Everyone loves happiness. We aspire to find that ‘happy place’ inside that’s warm and fuzzy. Yet, life is sometimes uncomfortable and cold. It seems the more discomfort we face, the more we strive to be happy. The result isn’t what we crave, though. Just as no two days are alike, our mindsets differ from day-to-day.
One day we might be happy, and another, for no apparent reason, sad. We also face setbacks, disappointments and tragedies, many of which we can’t control, and they alter our emotions.
No matter how we try to keep smiling, there are days when what we want and what we get don’t match, and if we think we should be happy all the time, we feel like failures.
When we strive to be happy every minute, we find our goal is impossible, and wonder what we’re doing wrong. Why is it, we think, plenty of other people have learned the secret of happiness, while we can’t get close to it?
One of the biggest misperceptions, perhaps, is some people are in a state of permanent joy. We might listen to celebrity interviews, or view the lives of other well-known stars on various media sites, and imagine their lives are blissful. How could they possibly not be happy?
But we don’t get to see their true lives and the problems they face. Addictions, family dramas, loss: Everyone meets similar challenges whether they are wealthy and famous or poor nobodies. Success, far from what we’ve been led to believe, has little to do with financial wealth and social status. And it’s not about the ability to maintain a constant happy emotional state, either.
The truth is, we’re not meant to be happy every second of the day. And sometimes we are far from joyful. We face problems, difficult people, and practical disruptions in our lives. So how can we expect to be happy all the time?
Even if you greet challenges with humor (often, a helpful way) doing so won’t mean you’re happy. It just relieves the pressure. And, indeed, like an oyster aggravated by sand that creates a pearl, your own wisdom can grow after difficulties.
Life is filled with contrast, and happiness and sadness are part of the full spectrum we experience. We might feel overjoyed, miserable, or meet an emotion somewhere between the two extremes.
What’s more, that’s just how it’s meant to be because contrast helps us learn and grow. If we were always happy, we wouldn’t have to overcome challenges. There wouldn’t be any hurdles to master, and our emotional intelligence would remain static.
Many of the most content people in the world describe themselves as fine rather than joyful. They understand happiness comes and goes, but they’ve accomplished something doable and more pleasant than the roller-coaster of extreme highs and lows.
The bottom line is, they are well-balanced. They don’t aim to get rid of one type of mood in order to experience more of another. Rather, they accept challenges as learning tools, enjoy happy moods, and spend most of the time feeling okay.
Okay? What’s so great about okay?
If you’re okay, you have a sense all is well in your world. You aren’t upset about issues you can’t control or bouncing off the ceiling with joy, only to plummet when happiness fades, as it does.

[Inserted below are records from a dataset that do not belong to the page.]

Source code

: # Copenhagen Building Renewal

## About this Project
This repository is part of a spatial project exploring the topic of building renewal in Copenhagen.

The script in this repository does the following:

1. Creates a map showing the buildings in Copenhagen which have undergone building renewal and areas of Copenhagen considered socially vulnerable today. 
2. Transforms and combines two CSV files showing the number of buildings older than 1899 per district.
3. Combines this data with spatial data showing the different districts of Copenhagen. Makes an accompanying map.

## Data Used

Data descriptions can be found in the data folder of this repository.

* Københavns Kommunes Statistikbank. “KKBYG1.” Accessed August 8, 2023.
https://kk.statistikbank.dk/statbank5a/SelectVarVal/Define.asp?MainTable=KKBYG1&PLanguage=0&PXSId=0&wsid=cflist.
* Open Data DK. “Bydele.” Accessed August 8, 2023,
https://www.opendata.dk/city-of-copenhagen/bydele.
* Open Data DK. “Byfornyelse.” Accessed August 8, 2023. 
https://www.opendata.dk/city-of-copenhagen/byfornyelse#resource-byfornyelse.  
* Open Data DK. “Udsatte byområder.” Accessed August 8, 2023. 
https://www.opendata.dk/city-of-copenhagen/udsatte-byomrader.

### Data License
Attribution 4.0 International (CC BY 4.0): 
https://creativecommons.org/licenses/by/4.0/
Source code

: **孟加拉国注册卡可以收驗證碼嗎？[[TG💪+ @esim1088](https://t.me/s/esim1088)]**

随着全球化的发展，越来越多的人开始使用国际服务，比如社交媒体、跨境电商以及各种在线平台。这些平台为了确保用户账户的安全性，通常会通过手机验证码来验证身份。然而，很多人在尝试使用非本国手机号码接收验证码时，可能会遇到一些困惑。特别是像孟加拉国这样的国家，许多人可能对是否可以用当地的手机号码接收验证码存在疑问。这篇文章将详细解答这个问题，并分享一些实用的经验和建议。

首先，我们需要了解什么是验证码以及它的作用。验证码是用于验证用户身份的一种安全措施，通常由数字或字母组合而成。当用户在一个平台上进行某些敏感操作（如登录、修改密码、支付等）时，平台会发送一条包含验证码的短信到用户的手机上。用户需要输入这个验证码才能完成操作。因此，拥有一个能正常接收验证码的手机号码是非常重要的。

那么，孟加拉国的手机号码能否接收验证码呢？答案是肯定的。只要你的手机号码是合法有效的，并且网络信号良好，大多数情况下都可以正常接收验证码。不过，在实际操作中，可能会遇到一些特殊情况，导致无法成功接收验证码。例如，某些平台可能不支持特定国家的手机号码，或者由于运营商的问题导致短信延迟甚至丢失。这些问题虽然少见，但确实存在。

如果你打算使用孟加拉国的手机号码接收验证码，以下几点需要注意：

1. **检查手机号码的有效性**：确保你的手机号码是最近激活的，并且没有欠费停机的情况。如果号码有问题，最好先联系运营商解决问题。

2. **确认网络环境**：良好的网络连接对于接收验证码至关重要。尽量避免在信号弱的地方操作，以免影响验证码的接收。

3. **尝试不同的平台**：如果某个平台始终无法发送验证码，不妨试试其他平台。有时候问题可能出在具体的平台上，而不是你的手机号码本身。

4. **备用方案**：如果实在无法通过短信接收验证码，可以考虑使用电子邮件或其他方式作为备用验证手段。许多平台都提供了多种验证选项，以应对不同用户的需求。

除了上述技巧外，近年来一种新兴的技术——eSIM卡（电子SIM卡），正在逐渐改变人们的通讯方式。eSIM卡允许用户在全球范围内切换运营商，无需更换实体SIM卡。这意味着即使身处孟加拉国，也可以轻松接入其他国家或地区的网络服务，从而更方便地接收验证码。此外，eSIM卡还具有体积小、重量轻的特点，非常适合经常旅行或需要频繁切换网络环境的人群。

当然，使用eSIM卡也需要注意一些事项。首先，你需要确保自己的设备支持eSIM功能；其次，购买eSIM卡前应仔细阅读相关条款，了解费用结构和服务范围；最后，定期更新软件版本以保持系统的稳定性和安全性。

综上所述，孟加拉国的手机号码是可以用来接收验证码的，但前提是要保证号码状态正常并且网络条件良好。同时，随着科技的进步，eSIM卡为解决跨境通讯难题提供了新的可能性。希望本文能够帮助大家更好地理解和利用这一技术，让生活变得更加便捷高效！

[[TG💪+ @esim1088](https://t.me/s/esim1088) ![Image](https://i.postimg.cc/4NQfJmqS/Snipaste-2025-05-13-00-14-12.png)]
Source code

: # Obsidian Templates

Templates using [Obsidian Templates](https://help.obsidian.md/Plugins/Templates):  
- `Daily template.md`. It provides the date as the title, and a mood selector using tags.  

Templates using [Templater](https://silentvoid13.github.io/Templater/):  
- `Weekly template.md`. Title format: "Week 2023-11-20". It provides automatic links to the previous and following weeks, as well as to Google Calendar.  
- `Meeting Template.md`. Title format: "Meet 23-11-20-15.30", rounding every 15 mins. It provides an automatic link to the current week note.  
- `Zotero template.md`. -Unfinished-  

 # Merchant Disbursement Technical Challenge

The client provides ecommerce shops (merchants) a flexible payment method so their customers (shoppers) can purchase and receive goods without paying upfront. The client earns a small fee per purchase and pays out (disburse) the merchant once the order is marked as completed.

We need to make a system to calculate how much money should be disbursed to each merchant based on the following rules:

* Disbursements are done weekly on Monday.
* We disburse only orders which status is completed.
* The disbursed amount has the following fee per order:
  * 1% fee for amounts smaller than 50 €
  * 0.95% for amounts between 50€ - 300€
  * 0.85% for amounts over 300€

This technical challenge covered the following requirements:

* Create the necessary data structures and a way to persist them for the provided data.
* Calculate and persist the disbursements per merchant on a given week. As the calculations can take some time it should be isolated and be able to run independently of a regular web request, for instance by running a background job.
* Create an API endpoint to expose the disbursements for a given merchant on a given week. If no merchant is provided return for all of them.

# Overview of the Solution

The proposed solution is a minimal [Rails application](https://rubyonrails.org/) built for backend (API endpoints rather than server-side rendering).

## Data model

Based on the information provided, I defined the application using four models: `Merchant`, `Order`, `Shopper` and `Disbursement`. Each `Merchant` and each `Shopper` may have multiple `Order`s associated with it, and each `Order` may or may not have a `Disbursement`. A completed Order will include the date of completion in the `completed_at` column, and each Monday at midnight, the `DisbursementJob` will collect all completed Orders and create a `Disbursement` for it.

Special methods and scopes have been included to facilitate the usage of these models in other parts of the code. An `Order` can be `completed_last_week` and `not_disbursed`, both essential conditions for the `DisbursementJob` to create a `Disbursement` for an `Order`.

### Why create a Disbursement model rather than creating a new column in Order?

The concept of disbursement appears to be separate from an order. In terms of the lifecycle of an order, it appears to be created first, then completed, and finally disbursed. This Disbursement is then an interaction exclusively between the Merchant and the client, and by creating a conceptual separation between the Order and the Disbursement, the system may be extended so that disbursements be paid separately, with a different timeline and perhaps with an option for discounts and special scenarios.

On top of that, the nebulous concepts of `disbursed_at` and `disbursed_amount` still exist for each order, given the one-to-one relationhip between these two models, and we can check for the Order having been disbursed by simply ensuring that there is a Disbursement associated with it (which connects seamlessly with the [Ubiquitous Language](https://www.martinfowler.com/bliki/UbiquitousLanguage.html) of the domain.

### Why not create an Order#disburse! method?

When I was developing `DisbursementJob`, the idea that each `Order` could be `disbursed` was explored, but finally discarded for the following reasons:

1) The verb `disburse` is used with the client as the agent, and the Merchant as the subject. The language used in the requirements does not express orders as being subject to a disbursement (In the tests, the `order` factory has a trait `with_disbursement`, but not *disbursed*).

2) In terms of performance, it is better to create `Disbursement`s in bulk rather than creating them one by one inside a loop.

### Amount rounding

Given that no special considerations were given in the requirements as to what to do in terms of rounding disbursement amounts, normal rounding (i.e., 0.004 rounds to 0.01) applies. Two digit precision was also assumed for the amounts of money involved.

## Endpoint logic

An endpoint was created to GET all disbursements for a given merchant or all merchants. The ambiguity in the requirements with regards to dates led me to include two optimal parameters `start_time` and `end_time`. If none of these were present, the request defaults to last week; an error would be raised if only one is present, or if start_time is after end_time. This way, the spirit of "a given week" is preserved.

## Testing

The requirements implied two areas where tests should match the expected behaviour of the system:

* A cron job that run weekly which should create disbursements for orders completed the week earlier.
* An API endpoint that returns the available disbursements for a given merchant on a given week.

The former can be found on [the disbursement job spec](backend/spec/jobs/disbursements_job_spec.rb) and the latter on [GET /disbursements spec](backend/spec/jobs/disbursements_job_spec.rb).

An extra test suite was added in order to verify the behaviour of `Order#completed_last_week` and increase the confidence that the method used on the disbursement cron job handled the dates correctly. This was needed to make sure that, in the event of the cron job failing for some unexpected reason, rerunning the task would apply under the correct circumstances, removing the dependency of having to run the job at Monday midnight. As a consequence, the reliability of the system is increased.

Balance stems from coming to terms with how you feel and accepting you won’t be happy every day. It also comes from growing on purpose, so you gain self-understanding. When you understand your emotions and why you feel as you do, you at least don’t suffer from despair and confusion as you battle to be different than you are: unhappy, angry, frustrated, the list goes on.
Not fighting what we often term a ‘negative’ mood makes managing it easier. You don’t add the misery of the illusion it’s unfair you are unhappy, and there’s one less problem on the table.
Real success is about enjoying a calm emotional life. Life’s highs are fantastic. We all love those. But they’re not sustainable, and if you were to experience them constantly, they would wear you out and make you old before your time.
Balance, on the other hand, is a feel-good place where you find less pressure. It’s secure and comes with clarity and peace.
Recognize you need not, and probably won’t, be happy all the time, and you’ll be in a better position to accept circumstances you can’t alter. You’ll shift into a state of balance more readily because you don’t resist your natural moods. You’ll accept yourself, including your mistakes, better too. And strangely enough, not trying too hard to find happiness might just bring you more joy after all.